In the first state, NSP will reincorporate in Wisconsin by merging into
New NSP. Immediately prior to this merger, and for state public utility
regulatory purposes, NSP-W will transfer the gas utility assets
necessary to furnish gas utility services to the communities of
LaCrosse and Hudson, Wisconsin to New NSP (``Designated Gas Utility
Assets''). In the second stage, WEC Sub will merge with and into New
NSP, with New NSP left as the surviving corporation. In the third
stage, NSP-W will merge into WEPCO and ownership of all other NSP
subsidiaries will be transferred from NSP to Primergy. WEPCO will be
then renamed Wisconsin Energy Company. Following the Transaction
Primergy proposes to realign certain nonutility subsidiaries and to
acquire all of the capital stock of Primergy Hold, if it is deemed
necessary. Primergy Hold will serve as a holding company acquiring the
capital stock of certain nonutility subsidiaries of NSP and WEC.

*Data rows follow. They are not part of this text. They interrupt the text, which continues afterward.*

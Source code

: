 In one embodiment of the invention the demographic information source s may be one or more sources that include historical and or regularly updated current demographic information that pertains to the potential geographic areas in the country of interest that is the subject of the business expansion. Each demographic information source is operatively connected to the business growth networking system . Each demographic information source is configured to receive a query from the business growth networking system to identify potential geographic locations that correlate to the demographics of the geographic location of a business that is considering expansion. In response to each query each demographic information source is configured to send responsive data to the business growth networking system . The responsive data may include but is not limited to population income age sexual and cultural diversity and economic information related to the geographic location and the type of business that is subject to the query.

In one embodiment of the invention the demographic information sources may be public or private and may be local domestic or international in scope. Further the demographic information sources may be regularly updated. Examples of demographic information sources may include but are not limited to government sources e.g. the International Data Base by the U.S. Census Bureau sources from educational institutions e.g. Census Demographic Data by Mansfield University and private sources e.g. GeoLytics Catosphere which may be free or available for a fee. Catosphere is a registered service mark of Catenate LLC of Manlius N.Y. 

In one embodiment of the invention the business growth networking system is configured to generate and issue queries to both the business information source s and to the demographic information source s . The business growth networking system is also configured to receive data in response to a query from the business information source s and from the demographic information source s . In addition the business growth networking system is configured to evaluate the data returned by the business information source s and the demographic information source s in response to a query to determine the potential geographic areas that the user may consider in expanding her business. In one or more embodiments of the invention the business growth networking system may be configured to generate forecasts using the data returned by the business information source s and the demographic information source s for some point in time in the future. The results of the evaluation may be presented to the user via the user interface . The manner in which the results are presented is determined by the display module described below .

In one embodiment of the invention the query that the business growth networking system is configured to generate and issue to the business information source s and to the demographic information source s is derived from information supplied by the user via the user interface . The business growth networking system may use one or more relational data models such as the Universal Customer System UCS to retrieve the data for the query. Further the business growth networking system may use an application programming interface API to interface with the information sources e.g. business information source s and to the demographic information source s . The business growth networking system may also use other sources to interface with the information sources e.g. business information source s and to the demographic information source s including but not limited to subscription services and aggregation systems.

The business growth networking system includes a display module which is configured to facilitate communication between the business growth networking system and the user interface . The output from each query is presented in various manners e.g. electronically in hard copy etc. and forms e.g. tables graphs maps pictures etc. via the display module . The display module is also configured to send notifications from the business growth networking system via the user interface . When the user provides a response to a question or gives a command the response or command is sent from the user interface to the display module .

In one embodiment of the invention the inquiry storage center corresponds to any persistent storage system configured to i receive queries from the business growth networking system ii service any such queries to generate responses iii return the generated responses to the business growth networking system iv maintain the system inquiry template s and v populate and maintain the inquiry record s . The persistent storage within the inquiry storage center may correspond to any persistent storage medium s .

Specifically, the Merger Agreement provides for: (1) The merger of
NSP with and into New NSP (``Reincorporation Merger'') pursuant to
which (a) each issued and outstanding share of common stock, par value
$2.50 per share, of NSP (``NSP Common Stock''), except shares held by
NSP shareholders who perfect dissenters' rights (``NSP Dissenting
Shares''), will be canceled and converted into one share of common
stock, par value $2.50 per share, of New NSP (``New NSP Common
Stock''), and (b) each issued and outstanding share of cumulative
preferred stock, par value $100.00 per share, of NSP (``NSP Preferred
Stock''), except NSP Dissenting Shares, will be cancelled and converted
into one share of cumulative preferred stock, par value $100.00 per
share, of New NSP (``New NSP Preferred Stock'') with terms, including
dividend rates and general voting rights, and designations under New
NSP's Articles of Incorporation identical to those of the canceled
shares of NSP Preferred Stock under NSP's existing Restated Articles of
Incorporation; and (2) the merger of WEC Sub with and into New NSP
(``NSP Merger,'' together with the Reincorporation Merger, the
``Mergers'') pursuant to which (a) each issued and outstanding share of
New NSP Common Stock will be canceled and converted into 1.626
(``Ratio'') shares of common stock, par value $.01 per share, of
Primergy Common Stock and (b) each issued and outstanding share of New
NSP Preferred Stock will remain outstanding and shall be unchanged
thereby, except for any shares of New NSP Common Stock and New NSP
Preferred Stock owned directly or indirectly by New NSP or WEC, which
will be canceled and will not be converted or remain outstanding.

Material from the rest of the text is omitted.